● **WHAT TO PRODUCE**: Please retype the data below exactly, stopping after the line with "que ser simuladas." and skipping every picture.
*** PROVIDED DATA ***
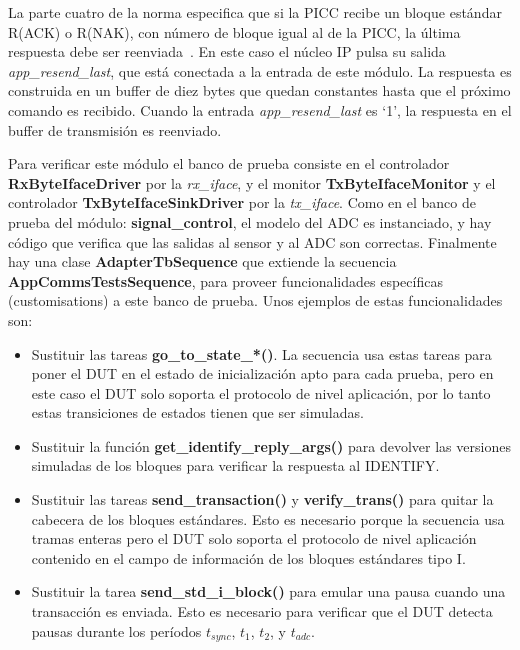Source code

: \documentclass[a4paper, twoside, 11pt]{report}
\begin{document}
\FloatBarrier

La parte cuatro de la norma especifica que si la PICC recibe un bloque estándar R(ACK) o R(NAK), con número de bloque igual al de la PICC, la última respuesta debe ser reenviada~\cite{iso14443-4}. En este caso el núcleo IP pulsa su salida \textit{app\_resend\_last}, que está conectada a la entrada de este módulo. La respuesta es construida en un buffer de diez bytes que quedan constantes hasta que el próximo comando es recibido. Cuando la entrada \textit{app\_resend\_last} es ‘1’, la respuesta en el buffer de transmisión es reenviado.

Para verificar este módulo el banco de prueba consiste en el controlador \textbf{RxByteIfaceDriver} por la \textit{rx\_iface}, y el monitor \textbf{TxByteIfaceMonitor} y el controlador \textbf{TxByteIfaceSinkDriver} por la \textit{tx\_iface}. Como en el banco de prueba del módulo: \textbf{signal\_control}, el modelo del ADC es instanciado, y hay código que verifica que las salidas al sensor y al ADC son correctas. Finalmente hay una clase \textbf{AdapterTbSequence} que extiende la secuencia \textbf{AppCommsTestsSequence}, para proveer funcionalidades específicas (customisations) a este banco de prueba. Unos ejemplos de estas funcionalidades son:

\begin{itemize}
  \item Sustituir las tareas \textbf{go\_to\_state\_*()}. La secuencia usa estas tareas para poner el DUT en el estado de inicialización apto para cada prueba, pero en este caso el DUT solo soporta el protocolo de nivel aplicación, por lo tanto estas transiciones de estados tienen que ser simuladas.
  \item Sustituir la función \textbf{get\_identify\_reply\_args()} para devolver las versiones simuladas de los bloques para verificar la respuesta al IDENTIFY.
  \item Sustituir las tareas \textbf{send\_transaction()} y \textbf{verify\_trans()} para quitar la cabecera de los bloques estándares. Esto es necesario porque la secuencia usa tramas enteras pero el DUT solo soporta el protocolo de nivel aplicación contenido en el campo de información de los bloques estándares tipo I.
  \item Sustituir la tarea \textbf{send\_std\_i\_block()} para emular una pausa cuando una transacción es enviada. Esto es necesario para verificar que el DUT detecta pausas durante los períodos $t_{sync}$, $t_1$, $t_2$, y $t_{adc}$.
\end{itemize}
\end{document}
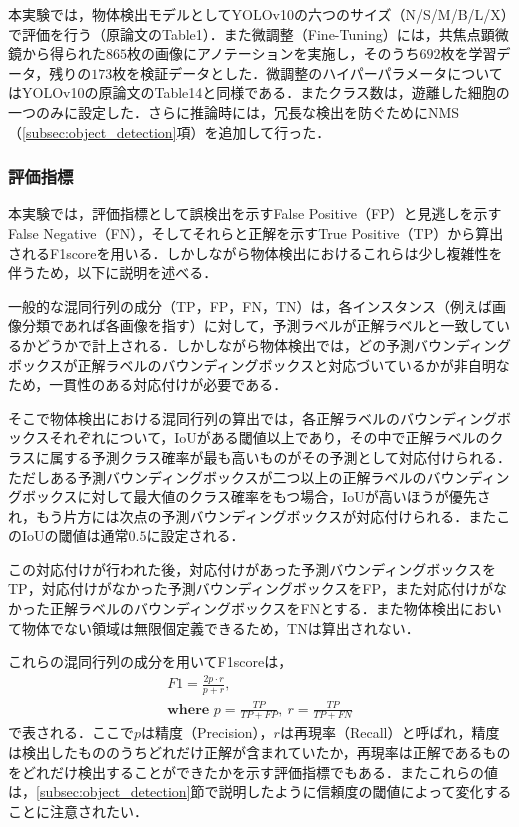     本実験では，物体検出モデルとしてYOLOv10の六つのサイズ（N/S/M/B/L/X）で評価を行う（原論文\cite{wang2024yolov10}のTable1）．また微調整（Fine-Tuning）には，共焦点顕微鏡から得られた$865$枚の画像にアノテーションを実施し，そのうち$692$枚を学習データ，残りの$173$枚を検証データとした．微調整のハイパーパラメータについてはYOLOv10の原論文\cite{wang2024yolov10}のTable14と同様である．またクラス数は，遊離した細胞の一つのみに設定した．さらに推論時には，冗長な検出を防ぐためにNMS（\ref{subsec:object_detection}項）を追加して行った．

    \subsubsection{評価指標}

    本実験では，評価指標として誤検出を示すFalse Positive（FP）と見逃しを示すFalse Negative（FN），そしてそれらと正解を示すTrue Positive（TP）から算出されるF1scoreを用いる．しかしながら物体検出におけるこれらは少し複雑性を伴うため，以下に説明を述べる．

    一般的な混同行列の成分（TP，FP，FN，TN）は，各インスタンス（例えば画像分類であれば各画像を指す）に対して，予測ラベルが正解ラベルと一致しているかどうかで計上される．しかしながら物体検出では，どの予測バウンディングボックスが正解ラベルのバウンディングボックスと対応づいているかが非自明なため，一貫性のある対応付けが必要である．

    そこで物体検出における混同行列の算出では，各正解ラベルのバウンディングボックスそれぞれについて，IoUがある閾値以上であり，その中で正解ラベルのクラスに属する予測クラス確率が最も高いものがその予測として対応付けられる．ただしある予測バウンディングボックスが二つ以上の正解ラベルのバウンディングボックスに対して最大値のクラス確率をもつ場合，IoUが高いほうが優先され，もう片方には次点の予測バウンディングボックスが対応付けられる．またこのIoUの閾値は通常$0.5$に設定される．

    この対応付けが行われた後，対応付けがあった予測バウンディングボックスをTP，対応付けがなかった予測バウンディングボックスをFP，また対応付けがなかった正解ラベルのバウンディングボックスをFNとする．また物体検出において物体でない領域は無限個定義できるため，TNは算出されない．

    これらの混同行列の成分を用いてF1scoreは，
    \begin{equation}
        \label{eq:f1_score}
        \begin{gathered}
            F1 = \frac{2 p\cdot r}{p + r},
            \\ \textbf{where } p = \frac{TP}{TP + FP}, ~ r = \frac{TP}{TP + FN}
        \end{gathered}
    \end{equation}
    で表される．ここで$p$は精度（Precision），$r$は再現率（Recall）と呼ばれ，精度は検出したもののうちどれだけ正解が含まれていたか，再現率は正解であるものをどれだけ検出することができたかを示す評価指標でもある．またこれらの値は，\ref{subsec:object_detection}節で説明したように信頼度の閾値によって変化することに注意されたい．

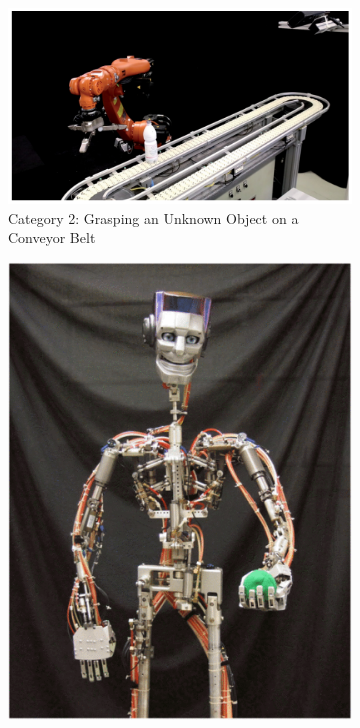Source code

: \begin{figure}
\begin{subfigure}{.4\linewidth}
        \label{fig:ConvBelt}
    \end{subfigure}
    \begin{subfigure}{.5\linewidth}
        \centering
        \includegraphics[width=.8\textwidth]{Images/ConveyorUnknown.png}
       \caption[Category 2: Grasping an Unknown Object on a Conveyor Belt]{Category 2: Grasping an Unknown Object on a Conveyor Belt \cite{ConveyorUnknownObject}}
        \label{fig:MilkConvy}
    \end{subfigure}
    \begin{subfigure}{.4\linewidth}
        \centering
        \includegraphics[width=.8\textwidth]{Images/Disney.png}

\end{subfigure}
\end{figure}
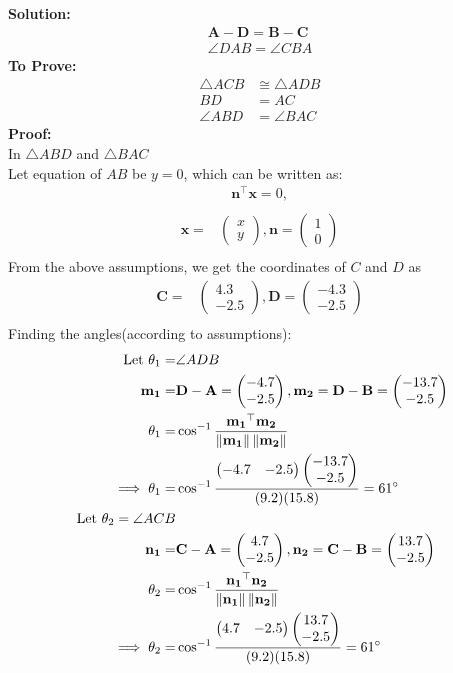 \documentclass{article}
\providecommand{\norm}[1]{\left\lVert#1\right\rVert}
\newcommand{\solution}{\noindent \textbf{Solution: }}
\newcommand{\myvec}[1]{\ensuremath{\begin{pmatrix}#1\end{pmatrix}}}
\let\vec\mathbf
\begin{document}
\solution
\begin{align}
	\vec{A}-\vec{D} = \vec{B}-\vec{C}\\
  \angle{DAB} = \angle{CBA}
\end{align}
\textbf{To Prove:}
  \begin{align}
	  \triangle{ACB} &\cong \triangle{ADB}\\
	  BD &= AC\\
	  \angle{ABD} &= \angle{BAC}
  \end{align}
\textbf{Proof:}\\
In $\triangle{ABD}$ and $\triangle{BAC}$\\
Let  equation of $AB$ be $y = 0$, which can be written as:
\begin{align}
	\vec{n}^{\top}\vec{x} = 0,\\
\end{align}
\begin{align}
\vec{x} =& \myvec{x\\y},\vec{n} = \myvec{1\\0}\\
\end{align}
  From the above assumptions, we get the coordinates of $C$ and $D$ as
  \begin{align}
\vec{C} =& \myvec{4.3\\-2.5},\vec{D} = \myvec{-4.3\\-2.5}\\
  \end{align}
    Finding the angles(according to assumptions):
    \begin{align}
\text{Let }\theta_1=&\angle ADB\\
\vec{m_1}=&\vec{D}-\vec{A}=\myvec{-4.7\\-2.5}, \vec{m_2}=\vec{D}-\vec{B}=\myvec{-13.7\\-2.5}\\
\theta_1=&\cos^{-1}\frac{\vec{m_1}^\top\vec{m_2}}{\norm{\vec{m_1}}\norm{\vec{m_2}}}\\
\implies\theta_1=&\cos^{-1}\frac{\myvec{-4.7&-2.5}\myvec{-13.7\\-2.5}}{(9.2)(15.8)}=61\degree 
\label{eq:1}\\
\text{ Let }\theta_2=\angle ACB\\
\vec{n_1}=&\vec{C}-\vec{A}=\myvec{4.7\\-2.5}, \vec{n_2}=\vec{C}-\vec{B}=\myvec{13.7\\-2.5}\\
\theta_2 =& \cos^{-1}\frac{\vec{n_1}^\top\vec{n_2}}{\norm{\vec{n_1}}\norm{\vec{n_2}}}\\
\implies\theta_2=&\cos^{-1}\frac{\myvec{4.7&-2.5}\myvec{13.7\\-2.5}}{(9.2)(15.8)}=61\degree 
\label{eq:2}
\end{align}
\end{document}
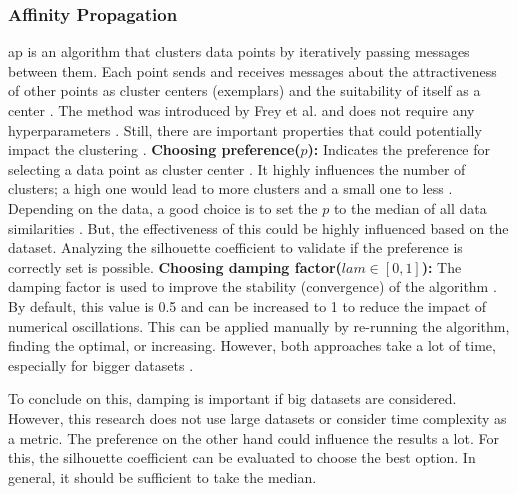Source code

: \subsubsection{Affinity Propagation} \label{theory:clustering-ap}
\gls{ap} is an algorithm that clusters data points by iteratively passing messages between them.
Each point sends and receives messages about the attractiveness of other points as cluster centers (exemplars) and the suitability of itself as a center \citep{keller_balancing_2021}.
The method was introduced by Frey et al. and does not require any hyperparameters \citep{frey_clustering_2007}.
Still, there are important properties that could potentially impact the clustering \citep{wang_adaptive_2007}. \newline
\textbf{Choosing preference($p$): }
Indicates the preference for selecting a data point as cluster center \citep{wang_adaptive_2007}.
It highly influences the number of clusters; a high one would lead to more clusters and a small one to less \citep{moiane_evaluation_2018}.
Depending on the data, a good choice is to set the $p$ to the median of all data similarities \citep{wang_adaptive_2007}.
But, the effectiveness of this could be highly influenced based on the dataset.
Analyzing the silhouette coefficient \citep{moiane_evaluation_2018} to validate if the preference is correctly set is possible.
\newline
\textbf{Choosing damping factor($lam \in [0,1] $):}
The damping factor is used to improve the stability (convergence) of the algorithm \citep{wang_adaptive_2007}.
By default, this value is 0.5 and can be increased to 1 to reduce the impact of numerical oscillations.
This can be applied manually by re-running the algorithm, finding the optimal, or increasing.
However, both approaches take a lot of time, especially for bigger datasets \citep{wang_adaptive_2007}. \newline

To conclude on this, damping is important if big datasets are considered.
However, this research does not use large datasets or consider time complexity as a metric.
The preference on the other hand could influence the results a lot.
For this, the silhouette coefficient can be evaluated to choose the best option.
In general, it should be sufficient to take the median.
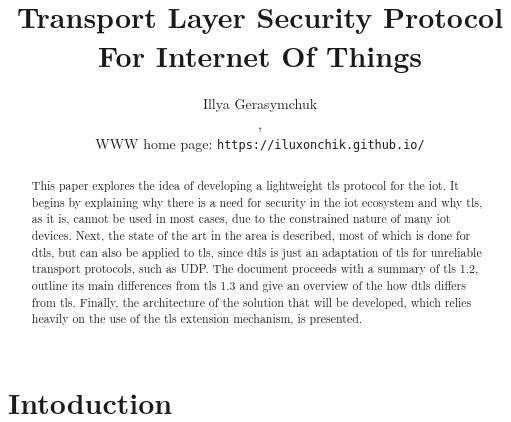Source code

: \documentclass{llncs}
\begin{document}
%
\frontmatter          %
%
\pagestyle{headings}  %
%

\tableofcontents
\newpage

\mainmatter              %
%
\title{Transport Layer Security Protocol For Internet Of Things}
%
%
\author{{Illya Gerasymchuk} \\
,\\ WWW home page:
\texttt{https://iluxonchik.github.io/}}
%
%
%
\maketitle              %

\begin{abstract}
This paper explores the idea of developing a lightweight \gls{tls} protocol
for the \gls{iot}. It begins by explaining why there is a need for security in
the \gls{iot} ecosystem and why \gls{tls}, as it is, cannot be used in most cases,
due to the constrained nature of many \gls{iot} devices. Next, the state
of the art in the area is described, most of which is done for \gls{dtls}, but can
also be applied to \gls{tls}, since \gls{dtls} is just an adaptation of
\gls{tls} for unreliable transport protocols, such as UDP. The document proceeds with a
summary of \gls{tls} 1.2, outline its main differences from \gls{tls} 1.3
and give an overview of the how \gls{dtls} differs from \gls{tls}. Finally, the architecture of the solution that will be developed, which relies
heavily on the use of the \gls{tls} extension mechanism, is presented.

\end{abstract}
%
\section{Intoduction}
%
\end{document}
***
● **TASK SOLUTION**:
Source code

: \documentclass[a4paper, twoside, 11pt]{report}
\begin{document}
\FloatBarrier

La parte cuatro de la norma especifica que si la PICC recibe un bloque estándar R(ACK) o R(NAK), con número de bloque igual al de la PICC, la última respuesta debe ser reenviada~\cite{iso14443-4}. En este caso el núcleo IP pulsa su salida \textit{app\_resend\_last}, que está conectada a la entrada de este módulo. La respuesta es construida en un buffer de diez bytes que quedan constantes hasta que el próximo comando es recibido. Cuando la entrada \textit{app\_resend\_last} es ‘1’, la respuesta en el buffer de transmisión es reenviado.

Para verificar este módulo el banco de prueba consiste en el controlador \textbf{RxByteIfaceDriver} por la \textit{rx\_iface}, y el monitor \textbf{TxByteIfaceMonitor} y el controlador \textbf{TxByteIfaceSinkDriver} por la \textit{tx\_iface}. Como en el banco de prueba del módulo: \textbf{signal\_control}, el modelo del ADC es instanciado, y hay código que verifica que las salidas al sensor y al ADC son correctas. Finalmente hay una clase \textbf{AdapterTbSequence} que extiende la secuencia \textbf{AppCommsTestsSequence}, para proveer funcionalidades específicas (customisations) a este banco de prueba. Unos ejemplos de estas funcionalidades son:

\begin{itemize}
  \item Sustituir las tareas \textbf{go\_to\_state\_*()}. La secuencia usa estas tareas para poner el DUT en el estado de inicialización apto para cada prueba, pero en este caso el DUT solo soporta el protocolo de nivel aplicación, por lo tanto estas transiciones de estados tienen que ser simuladas.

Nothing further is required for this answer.